In France and Italy, fascism was the result of the meeting of left-wing intellectuals with nationalist leaders. Bertrand de Jouvenel was such a leftist who worked with Pierre Drieu La Rochelle to create the ideological underpinnings of the PFF and would go on to found the PRS with Georges Valois following the dissipation of the Faisceau.
In 1925, Georges Valois himself stated, in clear terms, that socialism + nationalism = fascism.
In 1935, Sir Oswald Mosley: "If you love our country you are nationals and if you love our people you are socialist."
Fascism is not Marxist, this should be clear - but be wary of Marxist-Leninists who claim a monopoly over the socialist movement and would deny revolutionary syndicalism its equal place. Prior to the 20th century, it was far less clear, and Proudhonian socialist movements developed, in many cases, into fascist movements with the inclusion of futurists, militarists, and , most importantly, nationalists. In fact, the creation of fascism itself can be said to be its own "red-brown" alliance - fueled by a mutual disgust in Italy and France for the failure of liberalism, nationalists and socialists merged together to create the fascist ideology. Read Sorel's review, L'Indipendance to see the manifestation of that alliance. Look at the founding members of the Cercle Proudhon - Marraus, grandfather of fascism; Sorel, father of revolutionary syndicalism; Valois, French Resistance fighter, and founder of France's fascist party; and Édouard Berth, a well established Marxist/syndicalist synthesist. We find Mussolini himself in the mid 1910s as editor of a socialist newspaper - it was exposure to this new form of national syndicalism which converted him, and cause him to eventually lead the charge of political fascism.
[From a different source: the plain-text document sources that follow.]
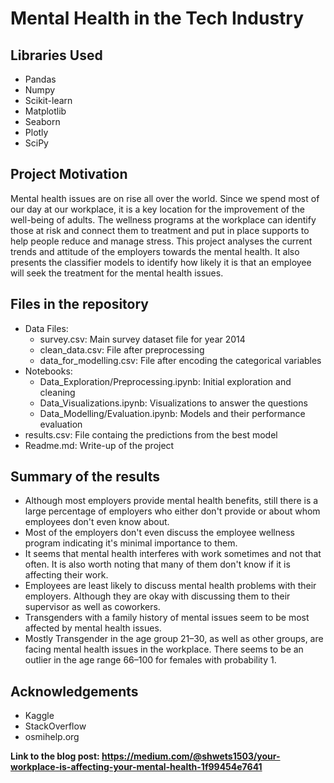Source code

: # Mental Health in the Tech Industry
## Libraries Used
- Pandas
- Numpy 
- Scikit-learn
- Matplotlib
- Seaborn
- Plotly
- SciPy

## Project Motivation
Mental health issues are on rise all over the world. Since we spend most of our day at our workplace, it is a key location for the improvement of the well-being of adults. The wellness programs at the workplace can identify those at risk and connect them to treatment and put in place supports to help people reduce and manage stress. 
This project analyses the current trends and attitude of the employers towards the mental health. It also presents the classifier models to identify how likely it is that an employee will seek the treatment for the mental health issues.

## Files in the repository
- Data Files: 
    - survey.csv: Main survey dataset file for year 2014
    - clean_data.csv: File after preprocessing 
    - data_for_modelling.csv: File after encoding the categorical variables
- Notebooks:
    - Data_Exploration/Preprocessing.ipynb: Initial exploration and cleaning
    - Data_Visualizations.ipynb: Visualizations to answer the questions
    - Data_Modelling/Evaluation.ipynb: Models and their performance evaluation
- results.csv: File containg the predictions from the best model
- Readme.md: Write-up of the project

## Summary of the results
- Although most employers provide mental health benefits, still there is a large percentage of employers who either don't provide or about whom employees don't even know about.
- Most of the employers don't even discuss the employee wellness program indicating it's minimal importance to them.
- It seems that mental health interferes with work sometimes and not that often. It is also worth noting that many of them don't know if it is affecting their work.
- Employees are least likely to discuss mental health problems with their employers. Although they are okay with discussing them to their supervisor as well as coworkers.
- Transgenders with a family history of mental issues seem to be most affected by mental health issues.
- Mostly Transgender in the age group 21–30, as well as other groups, are facing mental health issues in the workplace. There seems to be an outlier in the age range 66–100 for females with probability 1.

## Acknowledgements
- Kaggle
- StackOverflow
- osmihelp.org


**Link to the blog post: https://medium.com/@shwets1503/your-workplace-is-affecting-your-mental-health-1f99454e7641**
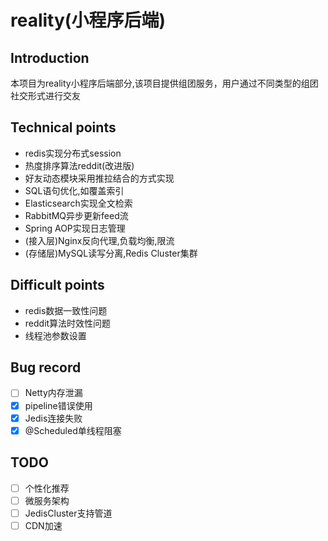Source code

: # reality(小程序后端)
## Introduction
本项目为reality小程序后端部分,该项目提供组团服务，用户通过不同类型的组团社交形式进行交友
## Technical points
- redis实现分布式session
- 热度排序算法reddit(改进版)
- 好友动态模块采用推拉结合的方式实现
- SQL语句优化,如覆盖索引
- Elasticsearch实现全文检索
- RabbitMQ异步更新feed流
- Spring AOP实现日志管理
- (接入层)Nginx反向代理,负载均衡,限流
- (存储层)MySQL读写分离,Redis Cluster集群
## Difficult points
- redis数据一致性问题
- reddit算法时效性问题
- 线程池参数设置
## Bug record
- [ ] Netty内存泄漏
- [x] pipeline错误使用
- [x] Jedis连接失败
- [x] @Scheduled单线程阻塞
## TODO
- [ ] 个性化推荐
- [ ] 微服务架构
- [ ] JedisCluster支持管道
- [ ] CDN加速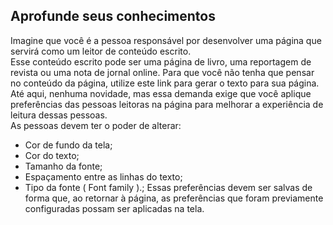 ## Aprofunde seus conhecimentos
Imagine que você é a pessoa responsável por desenvolver uma página que servirá como um leitor de conteúdo escrito.  
Esse conteúdo escrito pode ser uma página de livro, uma reportagem de revista ou uma nota de jornal online. Para que você não tenha que pensar no conteúdo da página, utilize este link para gerar o texto para sua página.  
Até aqui, nenhuma novidade, mas essa demanda exige que você aplique preferências das pessoas leitoras na página para melhorar a experiência de leitura dessas pessoas.  
As pessoas devem ter o poder de alterar:  
 - Cor de fundo da tela;
 - Cor do texto;
 - Tamanho da fonte;
 - Espaçamento entre as linhas do texto;
 - Tipo da fonte ( Font family ).;
Essas preferências devem ser salvas de forma que, ao retornar à página, as preferências que foram previamente configuradas possam ser aplicadas na tela.
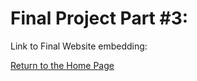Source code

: # Final Project Part #3:

Link to Final Website embedding:






[Return to the Home Page](README.md)
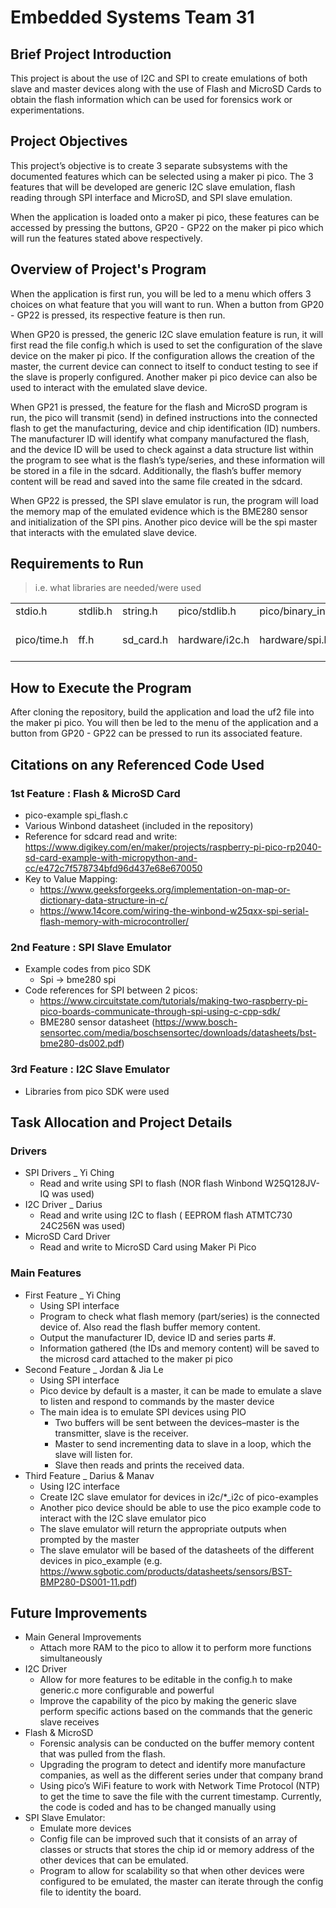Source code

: # Embedded Systems Team 31
## Brief Project Introduction
This project is about the use of I2C and SPI to create emulations of both slave and master devices along with the use of Flash and MicroSD Cards to obtain the flash information which can be used for forensics work or experimentations.

## Project Objectives
This project’s objective is to create 3 separate subsystems with the documented features which can be selected using a maker pi pico. The 3 features that will be developed are generic I2C slave emulation, flash reading through SPI interface and MicroSD, and SPI slave emulation.

When the application is loaded onto a maker pi pico, these features can be accessed by pressing the buttons, GP20 - GP22 on the maker pi pico which will run the features stated above respectively. 

## Overview of Project's Program
When the application is first run, you will be led to a menu which offers 3 choices on what feature that you will want to run. When a button from GP20 - GP22 is pressed, its respective feature is then run.

When GP20 is pressed, the generic I2C slave emulation feature is run, it will first read the file config.h which is used to set the configuration of the slave device on the maker pi pico. If the configuration allows the creation of the master, the current device can connect to itself to conduct testing to see if the slave is properly configured. Another maker pi pico device can also be used to interact with the emulated slave device.

When GP21 is pressed, the feature for the flash and MicroSD program is run, the pico will transmit (send) in defined instructions into the connected flash to get the manufacturing, device and chip identification (ID) numbers. The manufacturer ID will identify what company manufactured the flash, and the device ID will be used to check against a data structure list within the program to see what is the flash’s type/series, and these information will be stored in a file in the sdcard. Additionally, the flash’s buffer memory content will be read and saved into the same file created in the sdcard.

When GP22 is pressed, the SPI slave emulator is run, the program will load the memory map of the emulated evidence which is the BME280 sensor and initialization of the SPI pins. Another pico device will be the spi master that interacts with the emulated slave device.

## Requirements to Run
> i.e. what libraries are needed/were used</i>
<table>
  <tr>
    <td>stdio.h</td>
    <td>stdlib.h</td>
    <td>string.h</td>
    <td>pico/stdlib.h</td>
    <td>pico/binary_info.h</td>
    <td>pico/i2c_slave.h</td>
  </tr>
  <tr>
    <td>pico/time.h</td>
    <td>ff.h</td>
    <td>sd_card.h</td>
    <td>hardware/i2c.h</td>
    <td>hardware/spi.h</td>
    <td>no-OS-FatFS-SD-SPI-RPi-Pico(https://github.com/carlk3/no-OS-FatFS-SD-SPI-RPi-Pico)</td>
  </tr>
</table>

## How to Execute the Program
After cloning the repository, build the application and load the uf2 file into the maker pi pico. You will then be led to the menu of the application and a button from GP20 - GP22 can be pressed to run its associated feature.

## Citations on any Referenced Code Used
### 1st Feature : Flash & MicroSD Card
- pico-example spi_flash.c
- Various Winbond datasheet (included in the repository)
- Reference for sdcard read and write: https://www.digikey.com/en/maker/projects/raspberry-pi-pico-rp2040-sd-card-example-with-micropython-and-cc/e472c7f578734bfd96d437e68e670050
- Key to Value Mapping:
  - https://www.geeksforgeeks.org/implementation-on-map-or-dictionary-data-structure-in-c/
  - https://www.14core.com/wiring-the-winbond-w25qxx-spi-serial-flash-memory-with-microcontroller/ 
### 2nd Feature : SPI Slave Emulator
- Example codes from pico SDK
  - Spi -> bme280 spi
- Code references for SPI between 2 picos:
  - https://www.circuitstate.com/tutorials/making-two-raspberry-pi-pico-boards-communicate-through-spi-using-c-cpp-sdk/
  - BME280 sensor datasheet (https://www.bosch-sensortec.com/media/boschsensortec/downloads/datasheets/bst-bme280-ds002.pdf)

### 3rd Feature : I2C Slave Emulator
- Libraries from pico SDK were used


## Task Allocation and Project Details
### Drivers
- SPI Drivers _ Yi Ching
  - Read and write using SPI to flash (NOR flash Winbond W25Q128JV-IQ was used)
- I2C Driver _ Darius
  - Read and write using I2C to flash ( EEPROM flash ATMTC730 24C256N was used)
- MicroSD Card Driver
  - Read and write to MicroSD Card using Maker Pi Pico
### Main Features
- First Feature _ Yi Ching
  - Using SPI interface
  - Program to check what flash memory (part/series) is the connected device of. Also read the flash buffer memory content.
  - Output the manufacturer ID, device ID and series parts #.
  - Information gathered (the IDs and memory content) will be saved to the microsd card attached to the maker pi pico
- Second Feature _ Jordan & Jia Le
  - Using SPI interface
  - Pico device by default is a master, it can be made to emulate a slave to listen and respond to commands by the master device
  - The main idea is to emulate SPI devices using PIO
    - Two buffers will be sent between the devices–master is the transmitter, slave is the receiver.
    - Master to send incrementing data to slave in a loop, which the slave will listen for.
    - Slave then reads and prints the received data.
- Third Feature _ Darius & Manav
  - Using I2C interface
  - Create I2C slave emulator for devices in i2c/*_i2c of pico-examples
  - Another pico device should be able to use the pico example code to interact with the I2C slave emulator pico
  - The slave emulator will return the appropriate outputs when prompted by the master
  - The slave emulator will be based of the datasheets of the different devices in pico_example (e.g. https://www.sgbotic.com/products/datasheets/sensors/BST-BMP280-DS001-11.pdf)

## Future Improvements
- Main General Improvements
  - Attach more RAM to the pico to allow it to perform more functions simultaneously
- I2C Driver
  - Allow for more features to be editable in the config.h to make generic.c more configurable and powerful
  - Improve the capability of the pico by making the generic slave perform specific actions based on the commands that the generic slave receives
- Flash & MicroSD
  - Forensic analysis can be conducted on the buffer memory content that was pulled from the flash.
  - Upgrading the program to detect and identify more manufacture companies, as well as the different series under that company brand
  - Using pico’s WiFi feature to work with Network Time Protocol (NTP) to get the time to save the file with the current timestamp. Currently, the code is coded and has to be changed manually using
- SPI Slave Emulator:
  - Emulate more devices
  - Config file can be improved such that it consists of an array of classes or structs that stores the chip id or memory address of the other devices that can be emulated.
  - Program to allow for scalability so that when other devices were configured to be emulated, the master can iterate through the config file to identity the board.

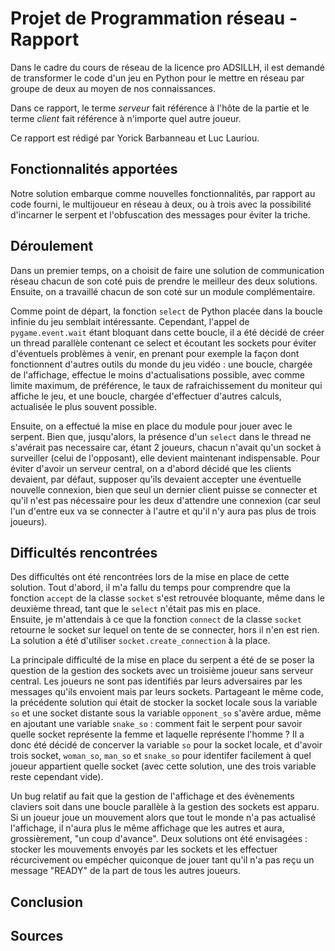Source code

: # Projet de Programmation réseau - Rapport
Dans le cadre du cours de réseau de la licence pro ADSILLH, il est demandé de
transformer le code d'un jeu en Python pour le mettre en réseau par groupe de
deux au moyen de nos connaissances.

Dans ce rapport, le terme *serveur* fait référence à l'hôte de la partie et le
terme *client* fait référence à n'importe quel autre joueur.

Ce rapport est rédigé par Yorick Barbanneau et Luc Lauriou.

## Fonctionnalités apportées
Notre solution embarque comme nouvelles fonctionnalités, par rapport au code
fourni, le multijoueur en réseau à deux, ou à trois avec la possibilité
d'incarner le serpent et l'obfuscation des messages pour éviter la triche.

## Déroulement
Dans un premier temps, on a choisit de faire une solution de communication
réseau chacun de son coté puis de prendre le meilleur des deux solutions.
Ensuite, on a travaillé chacun de son coté sur un module complémentaire.

Comme point de départ, la fonction `select` de Python placée dans la boucle
infinie du jeu semblait intéressante. Cependant, l'appel de
`pygame.event.wait` étant bloquant dans cette boucle, il a été décidé de créer
un thread parallèle contenant ce select et écoutant les sockets pour éviter
d'éventuels problèmes à venir, en prenant pour exemple la façon dont
fonctionnent d'autres outils du monde du jeu vidéo : une boucle, chargée de
l'affichage, effectue le moins d'actualisations possible, avec comme limite
maximum, de préférence, le taux de rafraichissement du moniteur qui affiche le
jeu, et une boucle, chargée d'effectuer d'autres calculs, actualisée le plus
souvent possible.

Ensuite, on a effectué la mise en place du module pour jouer avec le serpent.
Bien que, jusqu'alors, la présence d'un `select` dans le thread ne s'avérait pas
necessaire car, étant 2 joueurs, chacun n'avait qu'un socket à surveiller (celui
de l'opposant), elle devient maintenant indispensable. Pour éviter d'avoir un
serveur central, on a d'abord décidé que les clients devaient, par défaut,
supposer qu'ils devaient accepter une éventuelle nouvelle connexion, bien que
seul un dernier client puisse se connecter et qu'il n'est pas nécessaire pour
les deux d'attendre une connexion (car seul l'un d'entre eux va se connecter à
l'autre et qu'il n'y aura pas plus de trois joueurs).

## Difficultés rencontrées
Des difficultés ont été rencontrées lors de la mise en place de cette solution.
Tout d'abord, il m'a fallu du temps pour comprendre que la fonction `accept`
de la classe `socket` s'est retrouvée bloquante, même dans le deuxième thread,
tant que le `select` n'était pas mis en place.\
Ensuite, je m'attendais à ce que la fonction `connect` de la classe `socket`
retourne le socket sur lequel on tente de se connecter, hors il n'en est rien.
La solution a été d'utiliser `socket.create_connection` à la place.

La principale difficulté de la mise en place du serpent a été de se poser la
question de la gestion des sockets avec un troisième joueur sans serveur
central. Les joueurs ne sont pas identifiés par leurs adversaires par les
messages qu'ils envoient mais par leurs sockets. Partageant le même code, la
précédente solution qui était de stocker la socket locale sous la variable `so`
et une socket distante sous la variable `opponent_so` s'avère ardue, même en
ajoutant une variable `snake_so` : comment fait le serpent pour savoir quelle
socket représente la femme et laquelle représente l'homme ? Il a donc été décidé
de concerver la variable `so` pour la socket locale, et d'avoir trois socket,
`woman_so`, `man_so` et `snake_so` pour identifer facilement à quel joueur
appartient quelle socket (avec cette solution, une des trois variable reste
cependant vide).

Un bug relatif au fait que la gestion de l'affichage et des évènements claviers
soit dans une boucle parallèle à la gestion des sockets est apparu. Si un joueur
joue un mouvement alors que tout le monde n'a pas actualisé l'affichage, il
n'aura plus le même affichage que les autres et aura, grossièrement, "un coup
d'avance". Deux solutions ont été envisagées : stocker les mouvements envoyés
par les sockets et les effectuer récurcivement ou empécher quiconque de jouer
tant qu'il n'a pas reçu un message "READY" de la part de tous les autres
joueurs.

## Conclusion

## Sources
Jacques Doriot went from leading the French Communist Party (and cast out because of his attempts to lead a red/brown alliance to founding the PPF. Henri de Man, noted in history as being a leading Marxist theoretician, and one of the most prominent Nazi collaborators in Belgium.
To argue that there is no influence of socialism in fascism is absurd, and a political statement utterly removed from fact, as is the belief that an alliance between the two is impossible.